Images and quotes via the Shelley Duvall and Brewster McCloud fan sites, both of which are amazing resources for interviews, articles, and ephemera about the film.

Check out the NW Film Center website for the rest of the festival calendar, maybe we'll see you there!

Crack in the Cosmic Egg Lamp...

Via Centre de Recherche sur les Arts du Feu et de la Terre by way of France Magazine by way of Design-Milk, I'm now completely obsessed with this Ingo Maurer porcelain Broken Egg lamp from 1996:



I can totally picture it in our new place, perched high atop the Kraut section of the record shelves!

Thursday, March 13, 2008

Boating Stripes and Bow Ties...

The first of the imminent deluge of David Hockney inspired Spring editorials is out!




From Another Man Magazine
Starring and Set Design by Gary Card
Photography by William Selden
Styling by Nicola Formichetti

There's also a childrens version!




From Milk Magazine

Via Style Bubble, Diane Pernet, Sarah Colette

Now it's going to be even more impossible than ever to find a pair of those glasses (My first and favorite prescription, they fell apart in the mid 90s and I've been searching for the perfect pair again ever since) again! Though I suppose I could also shell out for the surely forthcoming Paul Smith version? Sigh...

Monday, March 10, 2008

Recent Acquisitions...

We've been finding entirely different categories of super common cute vintage stuff in the Northwest and have been accidentally starting lots new collections in the process... Oops!

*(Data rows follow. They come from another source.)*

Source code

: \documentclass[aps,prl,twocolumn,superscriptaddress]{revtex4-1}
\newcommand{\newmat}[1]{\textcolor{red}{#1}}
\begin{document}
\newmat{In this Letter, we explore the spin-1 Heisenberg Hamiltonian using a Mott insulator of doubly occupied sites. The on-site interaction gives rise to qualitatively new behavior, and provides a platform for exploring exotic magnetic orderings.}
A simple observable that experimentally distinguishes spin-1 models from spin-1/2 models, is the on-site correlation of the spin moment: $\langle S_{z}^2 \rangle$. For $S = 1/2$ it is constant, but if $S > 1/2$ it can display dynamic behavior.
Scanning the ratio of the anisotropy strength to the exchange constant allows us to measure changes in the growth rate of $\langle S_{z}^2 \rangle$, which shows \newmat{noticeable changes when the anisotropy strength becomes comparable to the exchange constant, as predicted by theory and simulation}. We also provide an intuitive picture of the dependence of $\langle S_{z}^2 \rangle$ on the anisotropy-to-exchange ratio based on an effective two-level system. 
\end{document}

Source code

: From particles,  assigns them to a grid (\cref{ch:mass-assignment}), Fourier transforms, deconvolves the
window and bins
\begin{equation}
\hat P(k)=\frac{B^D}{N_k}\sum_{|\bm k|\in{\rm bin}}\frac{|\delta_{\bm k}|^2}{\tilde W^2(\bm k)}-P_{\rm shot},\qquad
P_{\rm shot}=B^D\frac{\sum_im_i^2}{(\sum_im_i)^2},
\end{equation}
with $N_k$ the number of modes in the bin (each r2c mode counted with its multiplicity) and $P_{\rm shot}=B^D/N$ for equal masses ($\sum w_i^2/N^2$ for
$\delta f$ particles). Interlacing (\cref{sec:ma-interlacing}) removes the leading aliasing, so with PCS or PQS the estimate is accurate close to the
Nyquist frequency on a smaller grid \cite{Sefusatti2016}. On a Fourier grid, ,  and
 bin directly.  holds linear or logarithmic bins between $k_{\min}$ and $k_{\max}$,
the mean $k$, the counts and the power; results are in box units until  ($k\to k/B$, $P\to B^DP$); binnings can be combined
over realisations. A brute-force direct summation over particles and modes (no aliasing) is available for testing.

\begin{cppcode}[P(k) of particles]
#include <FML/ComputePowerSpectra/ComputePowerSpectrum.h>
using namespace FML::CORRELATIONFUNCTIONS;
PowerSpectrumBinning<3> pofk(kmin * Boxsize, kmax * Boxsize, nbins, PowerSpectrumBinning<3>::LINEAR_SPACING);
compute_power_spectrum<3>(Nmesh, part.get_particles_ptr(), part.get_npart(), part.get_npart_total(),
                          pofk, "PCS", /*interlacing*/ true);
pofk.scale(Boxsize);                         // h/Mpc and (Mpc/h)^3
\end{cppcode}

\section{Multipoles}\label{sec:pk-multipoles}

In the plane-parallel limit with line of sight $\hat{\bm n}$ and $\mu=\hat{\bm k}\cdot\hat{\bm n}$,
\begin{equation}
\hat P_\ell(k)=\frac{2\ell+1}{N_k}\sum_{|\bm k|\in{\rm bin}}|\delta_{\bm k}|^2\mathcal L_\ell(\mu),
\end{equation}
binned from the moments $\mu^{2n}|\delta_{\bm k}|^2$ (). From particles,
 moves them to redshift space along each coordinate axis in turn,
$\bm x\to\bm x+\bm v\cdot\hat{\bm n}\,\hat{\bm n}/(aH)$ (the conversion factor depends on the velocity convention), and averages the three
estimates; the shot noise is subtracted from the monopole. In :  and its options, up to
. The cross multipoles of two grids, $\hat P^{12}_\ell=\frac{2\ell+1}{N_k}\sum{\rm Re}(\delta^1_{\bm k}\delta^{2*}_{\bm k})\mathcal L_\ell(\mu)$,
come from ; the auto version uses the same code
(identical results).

Like adorable hand carved wooden owls:

(Note: the one with pink felt googly eyes was $1 and according to it's reluctant previous owner "about to be firewood!")

And booth upon booth of 70s novelty steins:


The gonk era Magic Mountain stein with a wizard for a handle is one of my new favorite things of all time!

Saturday, March 01, 2008

Cute Clutter vs. Creative Chaos...

So we're officially house hunting again as of a bit later this month (Hoping for one of the last huge adorable affordable houses in all of Portland!) and it has me thinking a lot about studio decor and studio practice, since this is the first time besides a handful of ill advised moves to the Midwest in search of a) the easy life and b) bargain basement rents on giant crumbling Victorians (Done and done, by the way!) that I could potentially have room (We've spotted triple car garages and basements and woodshops galore!) to spread out and actually create the kind of space that I'm convinced is totally necessary for happy, stress free art making! I can't wait!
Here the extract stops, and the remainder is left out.